Obliged to content himself with this enigmatical response, the grandsire hastened forth with a quick clatter of his staff upon the floor; and, as he disappeared, a little boy scampered through the door in chase of a butterfly which had got astray amid the barren sunshine of the city. Had the old gentleman been shrewder, he might have detected To-morrow under the semblance of that gaudy insect. The golden butterfly glistened through the shadowy apartment, and brushed its wings against the Book of Wishes, and fluttered forth again with the child still in pursuit.

A man now entered, in neglected attire, with the aspect of a thinker, but somewhat too rough-hewn and brawny for a scholar. His face was full of sturdy vigor, with some finer and keener attribute beneath. Though harsh at first, it was tempered with the glow of a large, warm heart, which had force enough to heat his powerful intellect through and through. He advanced to the Intelligencer and looked at him with a glance of such stern sincerity that perhaps few secrets were beyond its scope.

“I seek for Truth,” said he.

“It is precisely the most rare pursuit that has ever come under my cognizance,” replied the Intelligencer, as he made the new inscription in his volume. “Most men seek to impose some cunning falsehood upon themselves for truth. But I can lend no help to your researches.
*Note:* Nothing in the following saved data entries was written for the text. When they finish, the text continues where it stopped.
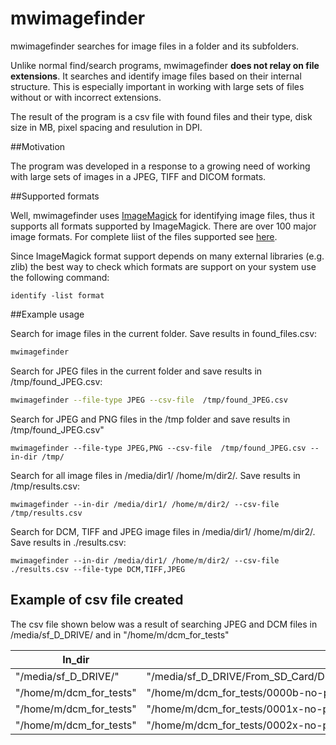 # mwimagefinder

mwimagefinder searches for image files in a folder and its subfolders.

Unlike normal find/search programs, mwimagefinder **does not relay on file extensions**. It searches and identify image files based on their internal structure. This is especially important in working with large sets of files without or with incorrect extensions. 

The result of the program is a csv file with found files and their type, disk size in MB, pixel spacing and resulution in DPI.

##Motivation

The program was developed in a response to a growing need of working with large sets of images in a JPEG, TIFF and DICOM formats. 

##Supported formats

Well, mwimagefinder uses [ImageMagick](http://www.imagemagick.org/) for identifying image files, thus it supports all formats supported by ImageMagick. There are over 100 major image formats. For complete liist of the files supported see [here](http://www.imagemagick.org/script/formats.php).

Since ImageMagick format support depends on many external libraries (e.g. zlib) the best way to check which formats are support on your system use the following command:
```
identify -list format
```

##Example usage

Search for image files in the current folder. Save results in found_files.csv:
```bash
mwimagefinder
```
Search for JPEG files in the current folder and save results in /tmp/found_JPEG.csv:
```bash
mwimagefinder --file-type JPEG --csv-file  /tmp/found_JPEG.csv
```

Search for JPEG and PNG files in the /tmp folder and save results in /tmp/found_JPEG.csv"
```
mwimagefinder --file-type JPEG,PNG --csv-file  /tmp/found_JPEG.csv --in-dir /tmp/
```


Search for all image files in /media/dir1/ /home/m/dir2/. Save results in /tmp/results.csv:
```
mwimagefinder --in-dir /media/dir1/ /home/m/dir2/ --csv-file /tmp/results.csv
```

Search for DCM, TIFF and JPEG image files in /media/dir1/ /home/m/dir2/. Save results in ./results.csv:
```
mwimagefinder --in-dir /media/dir1/ /home/m/dir2/ --csv-file ./results.csv --file-type DCM,TIFF,JPEG 
```

## Example of csv file created

The csv file shown below was a result of searching JPEG and DCM files in /media/sf_D_DRIVE/ and in "/home/m/dcm_for_tests"

|In_dir|File|Type|Size[MB]|ps_x[mm]|ps_y[mm]|DPIx|DPIy|
|-----|-----|-----|-----|-----|-----|-----|-----|
|"/media/sf_D_DRIVE/"|"/media/sf_D_DRIVE/From_SD_Card/DCIM/Camera/IMG_20131226_155158.jpg"|JPEG|0.430859|0.352778|0.352778|69.165354|69.165354|
|"/home/m/dcm_for_tests"|"/home/m/dcm_for_tests/0000b-no-phi.dcm"|DCM|1.400000|0.143000|0.143000|170.629371|170.629371|
|"/home/m/dcm_for_tests"|"/home/m/dcm_for_tests/0001x-no-phi.dcm"|DCM|0.880000|0.143000|0.143000|170.629371|170.629371|
|"/home/m/dcm_for_tests"|"/home/m/dcm_for_tests/0002x-no-phi.dcm"|DCM|0.220000|0.143000|0.143000|170.629371|170.629371|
You must achieve the miracle for yourself. At some fortunate moment you may find Truth at your side, or perhaps she may be mistily discerned far in advance, or possibly behind you.”

“Not behind me,” said the seeker; “for I have left nothing on my track without a thorough investigation. She flits before me, passing now through a naked solitude, and now mingling with the throng of a popular assembly, and now writing with the pen of a French philosopher, and now standing at the altar of an old cathedral, in the guise of a Catholic priest, performing the high mass. O weary search! But I must not falter; and surely my heart- deep quest of Truth shall avail at last.”
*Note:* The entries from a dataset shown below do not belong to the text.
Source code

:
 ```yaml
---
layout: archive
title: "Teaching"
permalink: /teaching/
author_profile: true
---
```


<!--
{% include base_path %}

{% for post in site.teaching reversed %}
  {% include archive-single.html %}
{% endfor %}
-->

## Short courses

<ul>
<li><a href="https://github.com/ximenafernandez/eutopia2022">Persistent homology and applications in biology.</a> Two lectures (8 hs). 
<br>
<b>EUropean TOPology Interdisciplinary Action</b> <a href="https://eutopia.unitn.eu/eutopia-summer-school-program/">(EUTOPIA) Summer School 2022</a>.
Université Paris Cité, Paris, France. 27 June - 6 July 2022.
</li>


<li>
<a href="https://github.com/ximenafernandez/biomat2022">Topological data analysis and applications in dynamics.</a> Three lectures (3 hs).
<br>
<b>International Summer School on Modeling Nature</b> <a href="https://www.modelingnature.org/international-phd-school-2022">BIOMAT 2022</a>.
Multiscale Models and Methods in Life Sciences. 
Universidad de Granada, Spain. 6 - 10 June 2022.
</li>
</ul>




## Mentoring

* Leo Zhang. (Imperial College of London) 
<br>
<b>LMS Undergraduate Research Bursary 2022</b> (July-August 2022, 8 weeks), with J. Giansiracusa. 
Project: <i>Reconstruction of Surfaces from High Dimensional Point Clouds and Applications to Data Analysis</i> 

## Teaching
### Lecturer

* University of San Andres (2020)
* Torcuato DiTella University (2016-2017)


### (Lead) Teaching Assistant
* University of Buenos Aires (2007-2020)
He paused and fixed his eyes upon the Intelligencer with a depth of investigation that seemed to hold commerce with the inner nature of this being, wholly regardless of his external development.

“And what are you?” said he. “It will not satisfy me to point to this fantastic show of an Intelligence Office and this mockery of business. Tell me what is beneath it, and what your real agency in life and your influence upon mankind.”
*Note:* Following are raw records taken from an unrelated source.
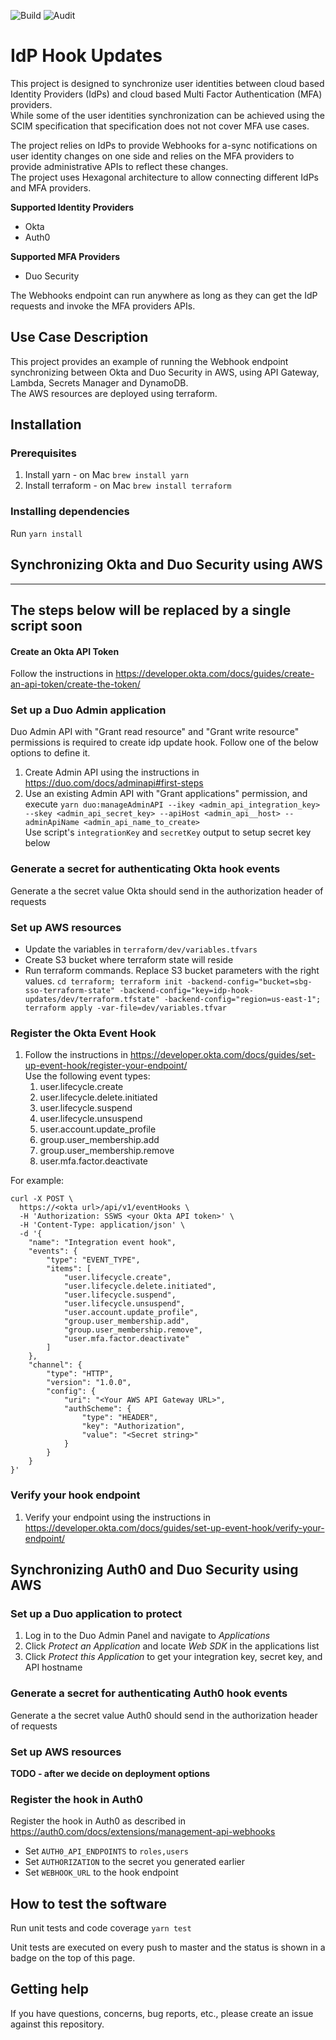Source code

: ![Build](https://github.com/cisco-sbgidm/idp-hook-updates/workflows/Build/badge.svg)
![Audit](https://github.com/cisco-sbgidm/idp-hook-updates/workflows/Audit/badge.svg)

# IdP Hook Updates

This project is designed to synchronize user identities between cloud based Identity Providers (IdPs) and cloud based Multi Factor Authentication (MFA) providers.  
While some of the user identities synchronization can be achieved using the SCIM specification that specification does not not cover MFA use cases.

The project relies on IdPs to provide Webhooks for a-sync notifications on user identity changes on one side and relies on the MFA providers to provide administrative APIs to reflect these changes.  
The project uses Hexagonal architecture to allow connecting different IdPs and MFA providers.

**Supported Identity Providers**
* Okta
* Auth0

**Supported MFA Providers**
* Duo Security

The Webhooks endpoint can run anywhere as long as they can get the IdP requests and invoke the MFA providers APIs.

## Use Case Description

This project provides an example of running the Webhook endpoint synchronizing between Okta and Duo Security in AWS, using API Gateway, Lambda, Secrets Manager and DynamoDB.  
The AWS resources are deployed using terraform.

## Installation

### Prerequisites
1. Install yarn - on Mac `brew install yarn`
1. Install terraform - on Mac `brew install terraform`

### Installing dependencies
Run `yarn install`

## Synchronizing Okta and Duo Security using AWS

---
**The steps below will be replaced by a single script soon**
---

#### Create an Okta API Token
Follow the instructions in https://developer.okta.com/docs/guides/create-an-api-token/create-the-token/

### Set up a Duo Admin application
Duo Admin API with "Grant read resource" and "Grant write resource" permissions is required to create idp update hook.
Follow one of the below options to define it.
1. Create Admin API using the instructions in https://duo.com/docs/adminapi#first-steps
2. Use an existing Admin API with "Grant applications" permission, and execute
`yarn duo:manageAdminAPI --ikey <admin_api_integration_key> --skey <admin_api_secret_key> --apiHost <admin_api__host> --adminApiName <admin_api_name_to_create>`  
Use script's `integrationKey` and `secretKey` output to setup secret key below

### Generate a secret for authenticating Okta hook events
Generate a the secret value Okta should send in the authorization header of requests

### Set up AWS resources
* Update the variables in `terraform/dev/variables.tfvars`
* Create S3 bucket where terraform state will reside
* Run terraform commands. Replace S3 bucket parameters with the right values. `cd terraform; terraform init -backend-config="bucket=sbg-sso-terraform-state" -backend-config="key=idp-hook-updates/dev/terraform.tfstate" -backend-config="region=us-east-1"; terraform apply -var-file=dev/variables.tfvar`

### Register the Okta Event Hook
1. Follow the instructions in https://developer.okta.com/docs/guides/set-up-event-hook/register-your-endpoint/  
Use the following event types:
   1. user.lifecycle.create
   1. user.lifecycle.delete.initiated
   1. user.lifecycle.suspend
   1. user.lifecycle.unsuspend
   1. user.account.update_profile
   1. group.user_membership.add
   1. group.user_membership.remove
   1. user.mfa.factor.deactivate

For example:
```
curl -X POST \
  https://<okta url>/api/v1/eventHooks \
  -H 'Authorization: SSWS <your Okta API token>' \
  -H 'Content-Type: application/json' \
  -d '{
    "name": "Integration event hook",
    "events": {
        "type": "EVENT_TYPE",
        "items": [
            "user.lifecycle.create",
            "user.lifecycle.delete.initiated",
            "user.lifecycle.suspend",
            "user.lifecycle.unsuspend",
            "user.account.update_profile",
            "group.user_membership.add",
            "group.user_membership.remove",
            "user.mfa.factor.deactivate"
        ]
    },
    "channel": {
        "type": "HTTP",
        "version": "1.0.0",
        "config": {
            "uri": "<Your AWS API Gateway URL>",
            "authScheme": {
                "type": "HEADER",
                "key": "Authorization",
                "value": "<Secret string>"
            }
        }
    }
}'
```

### Verify your hook endpoint
1. Verify your endpoint using the instructions in https://developer.okta.com/docs/guides/set-up-event-hook/verify-your-endpoint/


## Synchronizing Auth0 and Duo Security using AWS

### Set up a Duo application to protect
1. Log in to the Duo Admin Panel and navigate to _Applications_
1. Click _Protect an Application_ and locate _Web SDK_ in the applications list
1. Click _Protect this Application_ to get your integration key, secret key, and API hostname

### Generate a secret for authenticating Auth0 hook events
Generate a the secret value Auth0 should send in the authorization header of requests

### Set up AWS resources
**TODO - after we decide on deployment options**

### Register the hook in Auth0
Register the hook in Auth0 as described in https://auth0.com/docs/extensions/management-api-webhooks

* Set `AUTH0_API_ENDPOINTS` to `roles,users`
* Set `AUTHORIZATION` to the secret you generated earlier
* Set `WEBHOOK_URL` to the hook endpoint

## How to test the software
Run unit tests and code coverage `yarn test`

Unit tests are executed on every push to master and the status is shown in a badge on the top of this page.

## Getting help
If you have questions, concerns, bug reports, etc., please create an issue against this repository.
“Yours is a mind,” answered the Man of Intelligence, “before which the forms and fantasies that conceal the inner idea from the multitude vanish at once and leave the naked reality beneath. Know, then, the secret. My agency in worldly action, my connection with the press, and tumult, and intermingling, and development of human affairs, is merely delusive. The desire of man’s heart does for him whatever I seem to do. I am no minister of action, but the Recording Spirit.”

What further secrets were then spoken remains a mystery, inasmuch as the roar of the city, the bustle of human business, the outcry of the jostling masses, the rush and tumult of man’s life, in its noisy and brief career, arose so high that it drowned the words of these two talkers; and whether they stood talking in the moon, or in Vanity Fair, or in a city of this actual world, is more than I can say.